Cet évènement respiratoire dernière moi, il me fallut faire face à l'évidence que je ne sautais plus la 7eme , ayant pratiquement sauté la 8eme. J'étais une nouvelle fois transférée, cette fois-ci à l'annexe internationale de Saint-Maur. Suivirent deux ans à l'annexe où je continuais à m'ennuyer et à récolter tous les premiers prix. J'ai le très net souvenir du jour de la distribution des prix, du visage de ma mère rayonnant de fierté et d'un sentiment profond chez moi de vide, d'absurdité.

Envahie par un manque de vivre et une tristesse permanente, je me plongeais dans la lecture de Jules Verne. Michel Strogoff fut une révélation dans la mesure où j'en tombais amoureuse de façon irréversible. Quand Strogoff n'était pas là et que j'en avais vraiment marre, je faisais une bronchite, la seule façon d'attirer l'attention de ma mère et la monopoliser pour quelques heures.

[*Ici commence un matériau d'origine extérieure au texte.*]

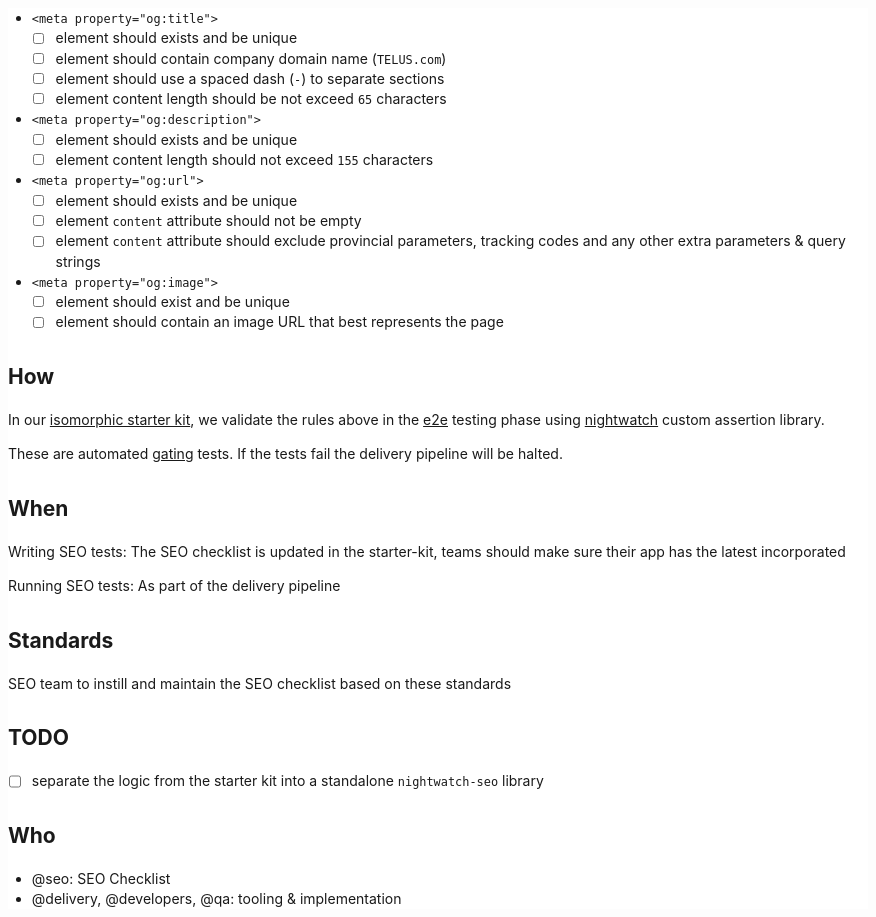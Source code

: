 - `<meta property="og:title">`
  - [ ] element should exists and be unique
  - [ ] element should contain company domain name (`TELUS.com`)
  - [ ] element should use a spaced dash (` - `) to separate sections
  - [ ] element content length should be not exceed `65` characters

- `<meta property="og:description">`
  - [ ] element should exists and be unique
  - [ ] element content length should not exceed `155` characters
  
- `<meta property="og:url">`
  - [ ] element should exists and be unique
  - [ ] element `content` attribute should not be empty
  - [ ] element `content` attribute should exclude provincial parameters, tracking codes and any other extra parameters & query strings
 
- `<meta property="og:image">`
  - [ ] element should exist and be unique
  - [ ] element should contain an image URL that best represents the page

## How

In our [isomorphic starter kit](../development/starter-kits.md), we validate the rules above in the [e2e](e2e.md) testing phase using [nightwatch](http://nightwatchjs.org/) custom assertion library.

These are automated [gating](../process/continuous-delivery.md#automated-gating) tests. If the tests fail the delivery pipeline will be halted.

## When

Writing SEO tests: The SEO checklist is updated in the starter-kit, teams should make sure their app has the latest incorporated

Running SEO tests: As part of the delivery pipeline

## Standards

SEO team to instill and maintain the SEO checklist based on these standards

## TODO

- [ ] separate the logic from the starter kit into a standalone `nightwatch-seo` library

## Who

- @seo: SEO Checklist
- @delivery, @developers, @qa: tooling & implementation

En 1978, l'année de mon mariage, j'ai laissé les bronchites chroniques dernière moi. Elles ne sont plus revenues - on tentera d'oublier une pneumonie en fin de grossesse qui ne m'a pas fait que du bien.

Tout cela pour vous dire que j'ai une bronchite; je pense à ma mère qui savait servir le thé au citron, mettre des cataplasmes à la moutarde, prendre la température, me donner le bouillon à la cuillère. Ah c'était le bon temps tout cà où nous jouions nos roles à la perfection.